* **Dataset entries**
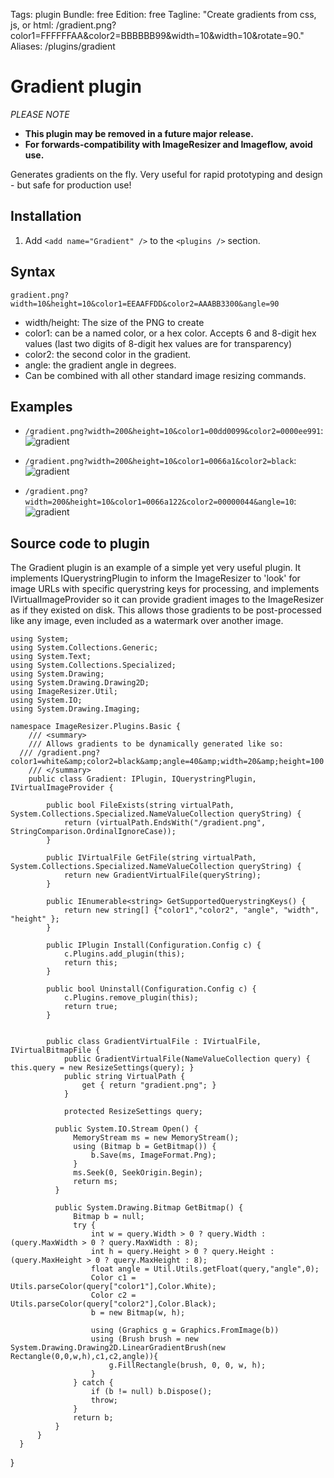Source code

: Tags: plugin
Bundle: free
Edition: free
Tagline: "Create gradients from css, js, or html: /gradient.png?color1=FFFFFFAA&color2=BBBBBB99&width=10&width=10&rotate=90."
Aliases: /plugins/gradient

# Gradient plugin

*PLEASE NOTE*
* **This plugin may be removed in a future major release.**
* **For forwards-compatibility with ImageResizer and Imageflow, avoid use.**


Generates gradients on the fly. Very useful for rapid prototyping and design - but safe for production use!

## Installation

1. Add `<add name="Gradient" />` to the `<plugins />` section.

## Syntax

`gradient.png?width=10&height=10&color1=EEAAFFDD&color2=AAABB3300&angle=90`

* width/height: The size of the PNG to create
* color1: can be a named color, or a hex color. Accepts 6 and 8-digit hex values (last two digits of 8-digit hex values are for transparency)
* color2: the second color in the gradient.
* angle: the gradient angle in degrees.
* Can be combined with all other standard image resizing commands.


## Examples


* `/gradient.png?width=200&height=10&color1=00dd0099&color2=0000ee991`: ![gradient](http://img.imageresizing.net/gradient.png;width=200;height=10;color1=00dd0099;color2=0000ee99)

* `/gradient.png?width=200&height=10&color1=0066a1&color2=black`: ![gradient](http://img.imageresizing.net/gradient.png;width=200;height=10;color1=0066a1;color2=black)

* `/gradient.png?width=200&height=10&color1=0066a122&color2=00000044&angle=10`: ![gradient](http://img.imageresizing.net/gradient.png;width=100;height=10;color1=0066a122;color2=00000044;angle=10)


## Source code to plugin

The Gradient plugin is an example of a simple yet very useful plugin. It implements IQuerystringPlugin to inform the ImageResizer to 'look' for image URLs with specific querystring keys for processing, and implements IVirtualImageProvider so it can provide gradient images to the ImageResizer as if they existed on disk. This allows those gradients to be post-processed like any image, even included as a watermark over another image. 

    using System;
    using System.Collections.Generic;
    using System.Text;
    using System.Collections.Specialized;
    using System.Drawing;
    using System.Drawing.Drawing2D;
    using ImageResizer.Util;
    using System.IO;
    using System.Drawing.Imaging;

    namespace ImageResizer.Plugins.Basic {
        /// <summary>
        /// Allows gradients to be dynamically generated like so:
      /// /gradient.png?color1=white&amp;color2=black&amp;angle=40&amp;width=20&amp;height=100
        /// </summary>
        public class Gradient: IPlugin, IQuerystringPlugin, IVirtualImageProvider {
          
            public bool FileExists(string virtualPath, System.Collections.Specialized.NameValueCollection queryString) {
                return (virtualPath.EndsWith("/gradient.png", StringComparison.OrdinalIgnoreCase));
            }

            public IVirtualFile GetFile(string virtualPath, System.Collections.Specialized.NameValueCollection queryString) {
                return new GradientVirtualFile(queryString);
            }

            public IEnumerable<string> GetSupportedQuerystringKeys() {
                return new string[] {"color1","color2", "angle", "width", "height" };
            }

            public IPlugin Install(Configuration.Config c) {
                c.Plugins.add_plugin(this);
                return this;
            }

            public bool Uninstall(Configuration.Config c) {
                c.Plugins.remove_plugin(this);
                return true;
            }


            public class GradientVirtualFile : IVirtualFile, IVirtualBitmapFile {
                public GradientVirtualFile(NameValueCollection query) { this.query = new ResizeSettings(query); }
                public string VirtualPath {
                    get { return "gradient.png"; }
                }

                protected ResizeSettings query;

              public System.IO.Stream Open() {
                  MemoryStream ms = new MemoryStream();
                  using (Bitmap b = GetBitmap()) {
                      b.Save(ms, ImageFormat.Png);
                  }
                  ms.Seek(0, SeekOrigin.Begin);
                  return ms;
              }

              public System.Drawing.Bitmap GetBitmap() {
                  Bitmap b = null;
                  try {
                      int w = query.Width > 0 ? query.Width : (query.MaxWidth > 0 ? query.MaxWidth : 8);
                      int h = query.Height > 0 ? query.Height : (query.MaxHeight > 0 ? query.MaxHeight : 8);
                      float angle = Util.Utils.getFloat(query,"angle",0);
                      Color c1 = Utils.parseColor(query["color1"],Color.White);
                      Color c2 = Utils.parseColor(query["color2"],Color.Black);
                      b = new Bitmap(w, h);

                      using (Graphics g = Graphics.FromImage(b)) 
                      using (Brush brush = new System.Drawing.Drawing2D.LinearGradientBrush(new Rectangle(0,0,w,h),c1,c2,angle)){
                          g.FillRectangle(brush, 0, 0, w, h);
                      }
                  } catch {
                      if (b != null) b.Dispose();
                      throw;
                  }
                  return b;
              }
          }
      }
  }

==

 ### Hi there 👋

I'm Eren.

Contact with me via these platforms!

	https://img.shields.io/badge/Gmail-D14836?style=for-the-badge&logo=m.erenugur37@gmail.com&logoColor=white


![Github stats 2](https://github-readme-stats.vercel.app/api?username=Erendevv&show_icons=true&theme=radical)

* * *

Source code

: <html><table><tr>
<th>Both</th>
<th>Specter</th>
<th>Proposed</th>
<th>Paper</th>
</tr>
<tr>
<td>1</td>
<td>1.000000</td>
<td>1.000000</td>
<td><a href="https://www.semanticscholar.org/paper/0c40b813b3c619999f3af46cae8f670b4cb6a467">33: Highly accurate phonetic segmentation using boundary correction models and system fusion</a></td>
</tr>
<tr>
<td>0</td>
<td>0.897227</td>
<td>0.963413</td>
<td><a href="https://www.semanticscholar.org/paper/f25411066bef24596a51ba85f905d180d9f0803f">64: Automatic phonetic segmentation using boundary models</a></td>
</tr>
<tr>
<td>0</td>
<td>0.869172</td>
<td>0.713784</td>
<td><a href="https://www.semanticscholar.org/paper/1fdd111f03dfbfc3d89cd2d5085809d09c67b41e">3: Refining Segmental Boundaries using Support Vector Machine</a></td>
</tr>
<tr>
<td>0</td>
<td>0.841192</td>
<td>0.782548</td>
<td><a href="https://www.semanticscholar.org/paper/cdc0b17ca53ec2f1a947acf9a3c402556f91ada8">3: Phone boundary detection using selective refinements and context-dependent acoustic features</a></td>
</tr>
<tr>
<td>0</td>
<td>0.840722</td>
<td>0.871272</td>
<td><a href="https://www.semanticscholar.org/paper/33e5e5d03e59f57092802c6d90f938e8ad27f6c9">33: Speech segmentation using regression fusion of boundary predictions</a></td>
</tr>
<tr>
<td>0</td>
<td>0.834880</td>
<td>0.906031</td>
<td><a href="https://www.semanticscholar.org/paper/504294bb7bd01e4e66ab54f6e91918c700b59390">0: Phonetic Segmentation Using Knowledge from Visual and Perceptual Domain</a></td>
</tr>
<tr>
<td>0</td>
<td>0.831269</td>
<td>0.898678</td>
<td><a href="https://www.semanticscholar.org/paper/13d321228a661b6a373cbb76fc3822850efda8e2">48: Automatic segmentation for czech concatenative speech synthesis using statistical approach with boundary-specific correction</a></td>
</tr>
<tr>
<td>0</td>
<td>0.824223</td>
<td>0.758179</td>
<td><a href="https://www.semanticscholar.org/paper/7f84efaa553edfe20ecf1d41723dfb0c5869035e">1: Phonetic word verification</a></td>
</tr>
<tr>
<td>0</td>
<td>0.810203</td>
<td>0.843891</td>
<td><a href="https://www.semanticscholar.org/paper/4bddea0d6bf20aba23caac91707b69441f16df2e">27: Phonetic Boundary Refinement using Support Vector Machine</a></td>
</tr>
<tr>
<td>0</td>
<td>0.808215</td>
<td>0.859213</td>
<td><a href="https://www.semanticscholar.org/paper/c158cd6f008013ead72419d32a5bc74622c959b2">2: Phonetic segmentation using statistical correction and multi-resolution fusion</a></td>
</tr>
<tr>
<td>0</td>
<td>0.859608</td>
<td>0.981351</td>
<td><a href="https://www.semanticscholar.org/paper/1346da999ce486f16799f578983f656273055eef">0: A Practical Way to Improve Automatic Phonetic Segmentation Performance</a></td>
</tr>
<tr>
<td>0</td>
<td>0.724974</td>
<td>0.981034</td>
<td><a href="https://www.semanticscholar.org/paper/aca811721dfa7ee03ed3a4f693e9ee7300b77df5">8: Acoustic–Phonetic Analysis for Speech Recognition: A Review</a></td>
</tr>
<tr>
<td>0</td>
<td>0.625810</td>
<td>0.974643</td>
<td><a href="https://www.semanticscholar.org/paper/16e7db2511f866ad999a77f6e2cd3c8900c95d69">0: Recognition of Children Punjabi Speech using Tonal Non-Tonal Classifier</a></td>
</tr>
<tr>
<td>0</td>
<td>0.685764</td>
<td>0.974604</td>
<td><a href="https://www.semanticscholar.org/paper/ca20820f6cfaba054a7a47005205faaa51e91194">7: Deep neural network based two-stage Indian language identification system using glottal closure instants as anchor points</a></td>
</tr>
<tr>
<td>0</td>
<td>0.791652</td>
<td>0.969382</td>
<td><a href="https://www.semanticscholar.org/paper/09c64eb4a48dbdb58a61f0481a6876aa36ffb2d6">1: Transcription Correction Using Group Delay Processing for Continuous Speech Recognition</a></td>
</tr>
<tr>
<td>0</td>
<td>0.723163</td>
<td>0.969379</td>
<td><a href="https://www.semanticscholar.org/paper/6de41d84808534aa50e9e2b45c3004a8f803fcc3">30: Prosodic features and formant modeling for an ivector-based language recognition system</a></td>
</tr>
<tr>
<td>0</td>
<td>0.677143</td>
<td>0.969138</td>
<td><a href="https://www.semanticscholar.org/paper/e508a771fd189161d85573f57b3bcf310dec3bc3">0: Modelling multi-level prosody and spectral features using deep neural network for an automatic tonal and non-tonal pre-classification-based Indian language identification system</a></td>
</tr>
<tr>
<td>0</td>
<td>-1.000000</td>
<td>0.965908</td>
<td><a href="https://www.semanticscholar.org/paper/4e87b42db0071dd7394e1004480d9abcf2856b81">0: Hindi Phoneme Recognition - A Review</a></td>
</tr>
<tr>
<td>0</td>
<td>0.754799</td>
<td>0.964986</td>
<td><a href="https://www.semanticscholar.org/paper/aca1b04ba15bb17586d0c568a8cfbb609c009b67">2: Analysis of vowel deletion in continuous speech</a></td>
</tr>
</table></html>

* **Your assignment**
Reproduce the lines of the entries above from the one with "using System.IO;" to the one with "Allows gradients to", both included, exactly and without any other line.

* **Your solution**
    using System.IO;
    using System.Drawing.Imaging;

    namespace ImageResizer.Plugins.Basic {
        /// <summary>
        /// Allows gradients to be dynamically generated like so:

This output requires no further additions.